Task instructions => Return the full listing below, unchanged.

Provided entries =>
____________________

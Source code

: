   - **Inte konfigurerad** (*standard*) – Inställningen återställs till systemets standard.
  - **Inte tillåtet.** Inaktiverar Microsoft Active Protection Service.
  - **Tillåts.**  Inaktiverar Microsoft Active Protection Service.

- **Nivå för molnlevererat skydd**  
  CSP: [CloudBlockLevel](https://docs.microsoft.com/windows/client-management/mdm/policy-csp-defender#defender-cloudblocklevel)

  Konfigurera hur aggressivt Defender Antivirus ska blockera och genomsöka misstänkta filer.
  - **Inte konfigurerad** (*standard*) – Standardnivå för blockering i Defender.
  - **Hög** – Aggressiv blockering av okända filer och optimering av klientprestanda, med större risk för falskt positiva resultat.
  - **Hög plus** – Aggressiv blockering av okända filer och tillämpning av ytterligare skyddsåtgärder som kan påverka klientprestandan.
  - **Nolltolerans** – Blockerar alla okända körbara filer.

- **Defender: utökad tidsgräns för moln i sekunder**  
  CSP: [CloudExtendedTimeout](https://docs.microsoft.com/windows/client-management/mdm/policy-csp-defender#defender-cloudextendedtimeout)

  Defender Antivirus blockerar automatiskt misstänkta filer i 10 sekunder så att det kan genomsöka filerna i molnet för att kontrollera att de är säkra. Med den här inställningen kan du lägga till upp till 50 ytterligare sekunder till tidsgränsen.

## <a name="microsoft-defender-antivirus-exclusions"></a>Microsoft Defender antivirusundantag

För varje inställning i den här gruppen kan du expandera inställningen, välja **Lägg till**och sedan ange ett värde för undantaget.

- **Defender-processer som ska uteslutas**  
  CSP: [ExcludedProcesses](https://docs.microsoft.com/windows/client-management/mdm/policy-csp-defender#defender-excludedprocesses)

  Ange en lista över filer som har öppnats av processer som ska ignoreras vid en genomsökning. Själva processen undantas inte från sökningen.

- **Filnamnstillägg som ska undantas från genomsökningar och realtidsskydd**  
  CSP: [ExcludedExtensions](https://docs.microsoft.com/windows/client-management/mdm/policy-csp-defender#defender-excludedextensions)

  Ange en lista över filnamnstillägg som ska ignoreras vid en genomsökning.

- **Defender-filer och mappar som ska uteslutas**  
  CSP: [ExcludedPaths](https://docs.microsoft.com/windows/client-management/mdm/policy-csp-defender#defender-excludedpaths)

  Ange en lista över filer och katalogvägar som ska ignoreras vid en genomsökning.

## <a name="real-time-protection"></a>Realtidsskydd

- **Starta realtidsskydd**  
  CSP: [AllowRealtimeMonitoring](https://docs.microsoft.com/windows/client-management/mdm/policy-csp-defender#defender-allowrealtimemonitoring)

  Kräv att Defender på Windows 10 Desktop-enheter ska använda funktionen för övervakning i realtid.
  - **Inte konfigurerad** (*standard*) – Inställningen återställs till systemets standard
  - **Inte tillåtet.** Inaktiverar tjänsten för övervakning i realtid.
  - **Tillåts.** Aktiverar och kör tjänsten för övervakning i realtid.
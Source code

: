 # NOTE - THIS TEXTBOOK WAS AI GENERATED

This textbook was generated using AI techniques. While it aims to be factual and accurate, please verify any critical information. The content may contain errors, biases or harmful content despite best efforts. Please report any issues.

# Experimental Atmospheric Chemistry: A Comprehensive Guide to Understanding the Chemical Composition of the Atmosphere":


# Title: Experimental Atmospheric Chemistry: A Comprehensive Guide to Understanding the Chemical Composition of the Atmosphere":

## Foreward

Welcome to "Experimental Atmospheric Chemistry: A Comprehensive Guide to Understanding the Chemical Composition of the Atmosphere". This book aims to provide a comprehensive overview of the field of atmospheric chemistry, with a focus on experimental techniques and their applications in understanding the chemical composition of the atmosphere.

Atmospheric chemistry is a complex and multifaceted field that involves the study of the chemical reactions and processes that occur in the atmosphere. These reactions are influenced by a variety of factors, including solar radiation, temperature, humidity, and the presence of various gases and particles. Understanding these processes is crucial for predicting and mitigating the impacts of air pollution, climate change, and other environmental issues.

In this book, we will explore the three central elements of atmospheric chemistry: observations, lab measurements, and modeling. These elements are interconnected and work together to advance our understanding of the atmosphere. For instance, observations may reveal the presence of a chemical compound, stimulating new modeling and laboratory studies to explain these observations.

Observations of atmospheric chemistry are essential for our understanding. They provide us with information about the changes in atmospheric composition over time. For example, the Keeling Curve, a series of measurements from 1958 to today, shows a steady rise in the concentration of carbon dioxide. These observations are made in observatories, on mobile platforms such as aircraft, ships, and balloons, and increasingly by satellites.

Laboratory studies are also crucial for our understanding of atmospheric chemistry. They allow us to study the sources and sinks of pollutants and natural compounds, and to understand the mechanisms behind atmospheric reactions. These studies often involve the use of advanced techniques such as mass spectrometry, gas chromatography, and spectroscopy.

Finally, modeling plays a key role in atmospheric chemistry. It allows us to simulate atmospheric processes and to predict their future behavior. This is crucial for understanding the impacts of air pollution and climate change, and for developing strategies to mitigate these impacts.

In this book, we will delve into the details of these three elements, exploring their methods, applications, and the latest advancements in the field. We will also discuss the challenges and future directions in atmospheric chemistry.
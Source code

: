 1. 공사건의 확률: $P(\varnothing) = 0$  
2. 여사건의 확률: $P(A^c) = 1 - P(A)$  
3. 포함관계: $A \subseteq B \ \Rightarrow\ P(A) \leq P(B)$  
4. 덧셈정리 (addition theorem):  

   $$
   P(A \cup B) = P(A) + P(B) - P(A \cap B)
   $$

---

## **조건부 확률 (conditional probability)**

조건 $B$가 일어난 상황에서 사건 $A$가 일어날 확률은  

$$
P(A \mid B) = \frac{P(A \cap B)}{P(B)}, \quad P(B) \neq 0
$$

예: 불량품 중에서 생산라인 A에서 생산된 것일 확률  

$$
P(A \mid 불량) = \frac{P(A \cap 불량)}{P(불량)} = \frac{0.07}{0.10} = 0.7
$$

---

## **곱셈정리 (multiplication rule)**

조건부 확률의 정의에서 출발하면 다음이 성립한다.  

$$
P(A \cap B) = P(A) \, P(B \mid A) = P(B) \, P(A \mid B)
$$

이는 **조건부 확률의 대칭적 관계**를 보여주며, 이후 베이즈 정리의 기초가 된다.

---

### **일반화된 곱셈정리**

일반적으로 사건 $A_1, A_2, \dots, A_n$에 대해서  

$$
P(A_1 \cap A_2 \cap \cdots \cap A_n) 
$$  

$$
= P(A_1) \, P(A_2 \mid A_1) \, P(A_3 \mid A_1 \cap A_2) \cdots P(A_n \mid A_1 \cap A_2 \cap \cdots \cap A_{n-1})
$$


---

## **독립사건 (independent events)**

____________________

Written solution =>
Source code

:   - **Inte konfigurerad** (*standard*) – Inställningen återställs till systemets standard.
  - **Inte tillåtet.** Inaktiverar Microsoft Active Protection Service.
  - **Tillåts.**  Inaktiverar Microsoft Active Protection Service.

- **Nivå för molnlevererat skydd**  
  CSP: [CloudBlockLevel](https://docs.microsoft.com/windows/client-management/mdm/policy-csp-defender#defender-cloudblocklevel)

  Konfigurera hur aggressivt Defender Antivirus ska blockera och genomsöka misstänkta filer.
  - **Inte konfigurerad** (*standard*) – Standardnivå för blockering i Defender.
  - **Hög** – Aggressiv blockering av okända filer och optimering av klientprestanda, med större risk för falskt positiva resultat.
  - **Hög plus** – Aggressiv blockering av okända filer och tillämpning av ytterligare skyddsåtgärder som kan påverka klientprestandan.
  - **Nolltolerans** – Blockerar alla okända körbara filer.

- **Defender: utökad tidsgräns för moln i sekunder**  
  CSP: [CloudExtendedTimeout](https://docs.microsoft.com/windows/client-management/mdm/policy-csp-defender#defender-cloudextendedtimeout)

  Defender Antivirus blockerar automatiskt misstänkta filer i 10 sekunder så att det kan genomsöka filerna i molnet för att kontrollera att de är säkra. Med den här inställningen kan du lägga till upp till 50 ytterligare sekunder till tidsgränsen.

## <a name="microsoft-defender-antivirus-exclusions"></a>Microsoft Defender antivirusundantag

För varje inställning i den här gruppen kan du expandera inställningen, välja **Lägg till**och sedan ange ett värde för undantaget.

- **Defender-processer som ska uteslutas**  
  CSP: [ExcludedProcesses](https://docs.microsoft.com/windows/client-management/mdm/policy-csp-defender#defender-excludedprocesses)

  Ange en lista över filer som har öppnats av processer som ska ignoreras vid en genomsökning. Själva processen undantas inte från sökningen.

- **Filnamnstillägg som ska undantas från genomsökningar och realtidsskydd**  
  CSP: [ExcludedExtensions](https://docs.microsoft.com/windows/client-management/mdm/policy-csp-defender#defender-excludedextensions)

  Ange en lista över filnamnstillägg som ska ignoreras vid en genomsökning.

- **Defender-filer och mappar som ska uteslutas**  
  CSP: [ExcludedPaths](https://docs.microsoft.com/windows/client-management/mdm/policy-csp-defender#defender-excludedpaths)

  Ange en lista över filer och katalogvägar som ska ignoreras vid en genomsökning.

## <a name="real-time-protection"></a>Realtidsskydd

- **Starta realtidsskydd**  
  CSP: [AllowRealtimeMonitoring](https://docs.microsoft.com/windows/client-management/mdm/policy-csp-defender#defender-allowrealtimemonitoring)

  Kräv att Defender på Windows 10 Desktop-enheter ska använda funktionen för övervakning i realtid.
  - **Inte konfigurerad** (*standard*) – Inställningen återställs till systemets standard
  - **Inte tillåtet.** Inaktiverar tjänsten för övervakning i realtid.
  - **Tillåts.** Aktiverar och kör tjänsten för övervakning i realtid.
Source code

: # NOTE - THIS TEXTBOOK WAS AI GENERATED

This textbook was generated using AI techniques. While it aims to be factual and accurate, please verify any critical information. The content may contain errors, biases or harmful content despite best efforts. Please report any issues.

# Experimental Atmospheric Chemistry: A Comprehensive Guide to Understanding the Chemical Composition of the Atmosphere":


# Title: Experimental Atmospheric Chemistry: A Comprehensive Guide to Understanding the Chemical Composition of the Atmosphere":

## Foreward

Welcome to "Experimental Atmospheric Chemistry: A Comprehensive Guide to Understanding the Chemical Composition of the Atmosphere". This book aims to provide a comprehensive overview of the field of atmospheric chemistry, with a focus on experimental techniques and their applications in understanding the chemical composition of the atmosphere.

Atmospheric chemistry is a complex and multifaceted field that involves the study of the chemical reactions and processes that occur in the atmosphere. These reactions are influenced by a variety of factors, including solar radiation, temperature, humidity, and the presence of various gases and particles. Understanding these processes is crucial for predicting and mitigating the impacts of air pollution, climate change, and other environmental issues.

In this book, we will explore the three central elements of atmospheric chemistry: observations, lab measurements, and modeling. These elements are interconnected and work together to advance our understanding of the atmosphere. For instance, observations may reveal the presence of a chemical compound, stimulating new modeling and laboratory studies to explain these observations.

Observations of atmospheric chemistry are essential for our understanding. They provide us with information about the changes in atmospheric composition over time. For example, the Keeling Curve, a series of measurements from 1958 to today, shows a steady rise in the concentration of carbon dioxide. These observations are made in observatories, on mobile platforms such as aircraft, ships, and balloons, and increasingly by satellites.

Laboratory studies are also crucial for our understanding of atmospheric chemistry. They allow us to study the sources and sinks of pollutants and natural compounds, and to understand the mechanisms behind atmospheric reactions. These studies often involve the use of advanced techniques such as mass spectrometry, gas chromatography, and spectroscopy.

Finally, modeling plays a key role in atmospheric chemistry. It allows us to simulate atmospheric processes and to predict their future behavior. This is crucial for understanding the impacts of air pollution and climate change, and for developing strategies to mitigate these impacts.

In this book, we will delve into the details of these three elements, exploring their methods, applications, and the latest advancements in the field. We will also discuss the challenges and future directions in atmospheric chemistry.
Source code

: 1. 공사건의 확률: $P(\varnothing) = 0$  
2. 여사건의 확률: $P(A^c) = 1 - P(A)$  
3. 포함관계: $A \subseteq B \ \Rightarrow\ P(A) \leq P(B)$  
4. 덧셈정리 (addition theorem):  

   $$
   P(A \cup B) = P(A) + P(B) - P(A \cap B)
   $$

---

## **조건부 확률 (conditional probability)**

조건 $B$가 일어난 상황에서 사건 $A$가 일어날 확률은  

$$
P(A \mid B) = \frac{P(A \cap B)}{P(B)}, \quad P(B) \neq 0
$$

예: 불량품 중에서 생산라인 A에서 생산된 것일 확률  

$$
P(A \mid 불량) = \frac{P(A \cap 불량)}{P(불량)} = \frac{0.07}{0.10} = 0.7
$$

---

## **곱셈정리 (multiplication rule)**

조건부 확률의 정의에서 출발하면 다음이 성립한다.  

$$
P(A \cap B) = P(A) \, P(B \mid A) = P(B) \, P(A \mid B)
$$

이는 **조건부 확률의 대칭적 관계**를 보여주며, 이후 베이즈 정리의 기초가 된다.

---

### **일반화된 곱셈정리**

일반적으로 사건 $A_1, A_2, \dots, A_n$에 대해서  

$$
P(A_1 \cap A_2 \cap \cdots \cap A_n) 
$$  

$$
= P(A_1) \, P(A_2 \mid A_1) \, P(A_3 \mid A_1 \cap A_2) \cdots P(A_n \mid A_1 \cap A_2 \cap \cdots \cap A_{n-1})
$$


---

## **독립사건 (independent events)**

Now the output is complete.